Data records: Begin

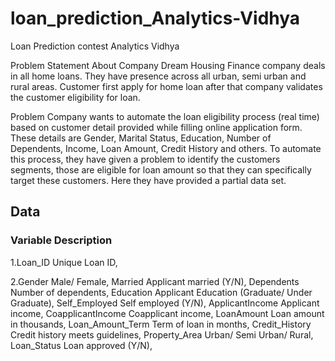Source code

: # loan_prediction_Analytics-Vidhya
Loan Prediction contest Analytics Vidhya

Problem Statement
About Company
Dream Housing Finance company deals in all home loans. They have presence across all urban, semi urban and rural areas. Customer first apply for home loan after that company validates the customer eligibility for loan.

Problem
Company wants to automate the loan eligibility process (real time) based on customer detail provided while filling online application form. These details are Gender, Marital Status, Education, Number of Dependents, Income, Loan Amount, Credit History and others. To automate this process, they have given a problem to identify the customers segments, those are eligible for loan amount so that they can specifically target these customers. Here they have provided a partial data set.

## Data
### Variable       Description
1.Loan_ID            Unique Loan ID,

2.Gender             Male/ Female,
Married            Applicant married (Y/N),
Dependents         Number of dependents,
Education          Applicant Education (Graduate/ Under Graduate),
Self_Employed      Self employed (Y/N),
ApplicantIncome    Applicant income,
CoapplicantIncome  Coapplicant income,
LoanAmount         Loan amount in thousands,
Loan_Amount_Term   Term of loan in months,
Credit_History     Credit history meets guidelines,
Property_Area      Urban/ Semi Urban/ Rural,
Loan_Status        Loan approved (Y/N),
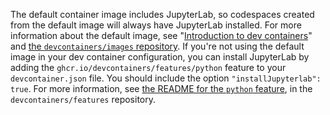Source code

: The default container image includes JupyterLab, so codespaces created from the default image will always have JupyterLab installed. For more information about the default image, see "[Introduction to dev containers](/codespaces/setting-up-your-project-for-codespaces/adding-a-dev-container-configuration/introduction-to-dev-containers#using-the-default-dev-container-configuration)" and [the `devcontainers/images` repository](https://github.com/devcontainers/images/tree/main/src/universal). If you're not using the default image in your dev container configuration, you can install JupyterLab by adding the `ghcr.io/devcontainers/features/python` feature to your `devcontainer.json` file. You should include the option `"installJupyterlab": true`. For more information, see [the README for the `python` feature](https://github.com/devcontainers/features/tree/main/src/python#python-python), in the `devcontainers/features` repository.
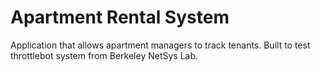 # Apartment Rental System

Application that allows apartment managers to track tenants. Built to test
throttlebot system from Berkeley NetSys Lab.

Data records: End

The response is to contain exactly the lines from the beginning of the data through the line containing "Company wants to", both ends included, and nothing else; omit the pictures.

**Solution for this problem:**
Source code

: # loan_prediction_Analytics-Vidhya
Loan Prediction contest Analytics Vidhya

Problem Statement
About Company
Dream Housing Finance company deals in all home loans. They have presence across all urban, semi urban and rural areas. Customer first apply for home loan after that company validates the customer eligibility for loan.

Problem
Company wants to automate the loan eligibility process (real time) based on customer detail provided while filling online application form. These details are Gender, Marital Status, Education, Number of Dependents, Income, Loan Amount, Credit History and others. To automate this process, they have given a problem to identify the customers segments, those are eligible for loan amount so that they can specifically target these customers. Here they have provided a partial data set.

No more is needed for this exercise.